All’occhio poco attento del cittadino medio, in verità, poco risalta in questa nuova gestione.
Nonostante si sia provveduto alla elezione di un Sindaco iperspecializzato in questioni attinenti trasporto e viabilità, la Caserma Rossani rimane un accozzaglia di ipoutilizzo ovvero di okkupazione (proprio così, con due kappa) mentre la estramurale Capruzzi arranca, nel traffico giornaliero, intasata di Bus di servizio Urbano/Extraurbano/Regionale/Nazionale/Internazionale; tra le numerose professionalità presenti, non una che abbia colto l’attimo per trasformare l’incolta area ex Ministero della Difesa/Demanio per tirare un po’ di marciapiedi e asfalto, rivalutare il verde presente e costruire, con davvero quattro soldi (sicuramente meno di quelli che servono per mettere in piedi una filovia elettrica che stenta a partire..) una stazione Bus come Dio comanda,magari con un nuovo sottopassaggio di interscambio direttamente con la Stazione Ferroviaria.
Cose dell’altro mondo, ovvero invenzioni già attive da trent’anni in altre città o Nazioni.
Ma andiamo avanti (traffico permettendo).
Una gara internazionale che ha visto vincitore (l’unico, in ogni senso, con una parcella di circa 180.000 euro, giusto quello che avanza qualche fornitore/officina dell’AMTAB) un prestigioso Studio di Architettura internazionale che ha ideato una soluzione ricreando un “Central Park” con sotteso fascio di binari interrati, alla facciazza parrebbe di una moltitudine di professionalità locali in lotta quotidiana per acquisire una commessa da qualche centinaio o, nel migliore dei casi, migliaio di euro.
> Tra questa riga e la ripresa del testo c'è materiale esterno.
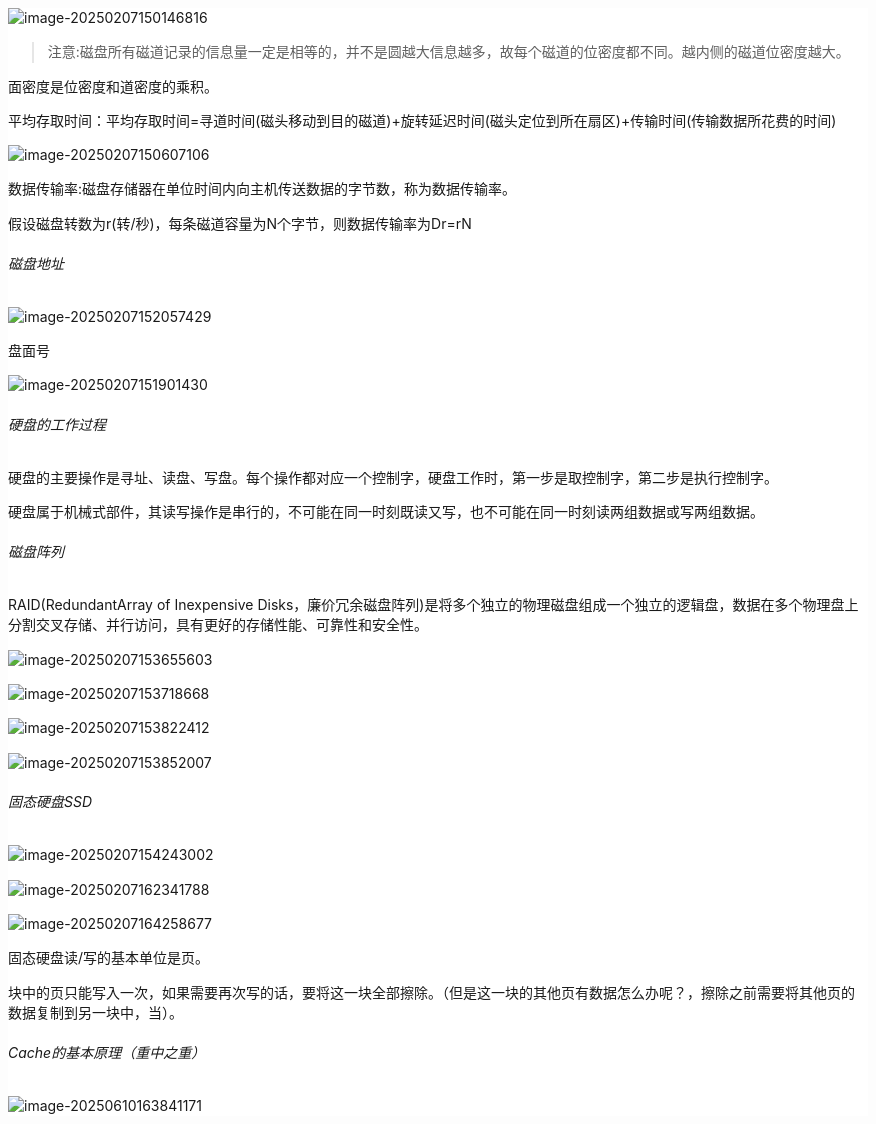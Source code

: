 ![image-20250207150146816](C:/Users/Administrator/AppData/Roaming/Typora/typora-user-images/image-20250207150146816.png)

>注意:磁盘所有磁道记录的信息量一定是相等的，并不是圆越大信息越多，故每个磁道的位密度都不同。越内侧的磁道位密度越大。

面密度是位密度和道密度的乘积。

平均存取时间：平均存取时间=寻道时间(磁头移动到目的磁道)+旋转延迟时间(磁头定位到所在扇区)+传输时间(传输数据所花费的时间)

![image-20250207150607106](C:/Users/Administrator/AppData/Roaming/Typora/typora-user-images/image-20250207150607106.png)

数据传输率:磁盘存储器在单位时间内向主机传送数据的字节数，称为数据传输率。

假设磁盘转数为r(转/秒)，每条磁道容量为N个字节，则数据传输率为Dr=rN

###### 磁盘地址

![image-20250207152057429](C:/Users/Administrator/AppData/Roaming/Typora/typora-user-images/image-20250207152057429.png)

盘面号

![image-20250207151901430](C:/Users/Administrator/AppData/Roaming/Typora/typora-user-images/image-20250207151901430.png)

###### 硬盘的工作过程

硬盘的主要操作是寻址、读盘、写盘。每个操作都对应一个控制字，硬盘工作时，第一步是取控制字，第二步是执行控制字。

硬盘属于机械式部件，其读写操作是串行的，不可能在同一时刻既读又写，也不可能在同一时刻读两组数据或写两组数据。

###### 磁盘阵列

RAID(RedundantArray of Inexpensive Disks，廉价冗余磁盘阵列)是将多个独立的物理磁盘组成一个独立的逻辑盘，数据在多个物理盘上分割交叉存储、并行访问，具有更好的存储性能、可靠性和安全性。

![image-20250207153655603](C:/Users/Administrator/AppData/Roaming/Typora/typora-user-images/image-20250207153655603.png)

![image-20250207153718668](C:/Users/Administrator/AppData/Roaming/Typora/typora-user-images/image-20250207153718668.png)

![image-20250207153822412](C:/Users/Administrator/AppData/Roaming/Typora/typora-user-images/image-20250207153822412.png)

![image-20250207153852007](C:/Users/Administrator/AppData/Roaming/Typora/typora-user-images/image-20250207153852007.png)

###### 固态硬盘SSD

![image-20250207154243002](C:/Users/Administrator/AppData/Roaming/Typora/typora-user-images/image-20250207154243002.png)

![image-20250207162341788](C:/Users/Administrator/AppData/Roaming/Typora/typora-user-images/image-20250207162341788.png)

![image-20250207164258677](C:/Users/Administrator/AppData/Roaming/Typora/typora-user-images/image-20250207164258677.png)

固态硬盘读/写的基本单位是页。

块中的页只能写入一次，如果需要再次写的话，要将这一块全部擦除。（但是这一块的其他页有数据怎么办呢？，擦除之前需要将其他页的数据复制到另一块中，当）。

###### Cache的基本原理（重中之重）

![image-20250610163841171](C:/Users/Administrator/AppData/Roaming/Typora/typora-user-images/image-20250610163841171.png)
Nel frattempo, nel tessuto reale e vivo della cittadinanza che arranca nel quotidiano, scompaiono i passaggi a livello – tribolanti ma funzionali – del prolungamento via Amendola e di via Oberdan, in favore di sottopassi pedonali che sembrano, illuminati a giorno come corridoi alieni, le classiche cattedrali in una altrimenti devastante e immobile oscurità urbana.
Segue l’annosa (da sempre) e parrebbe improbabile gestione della manutenzione stradale.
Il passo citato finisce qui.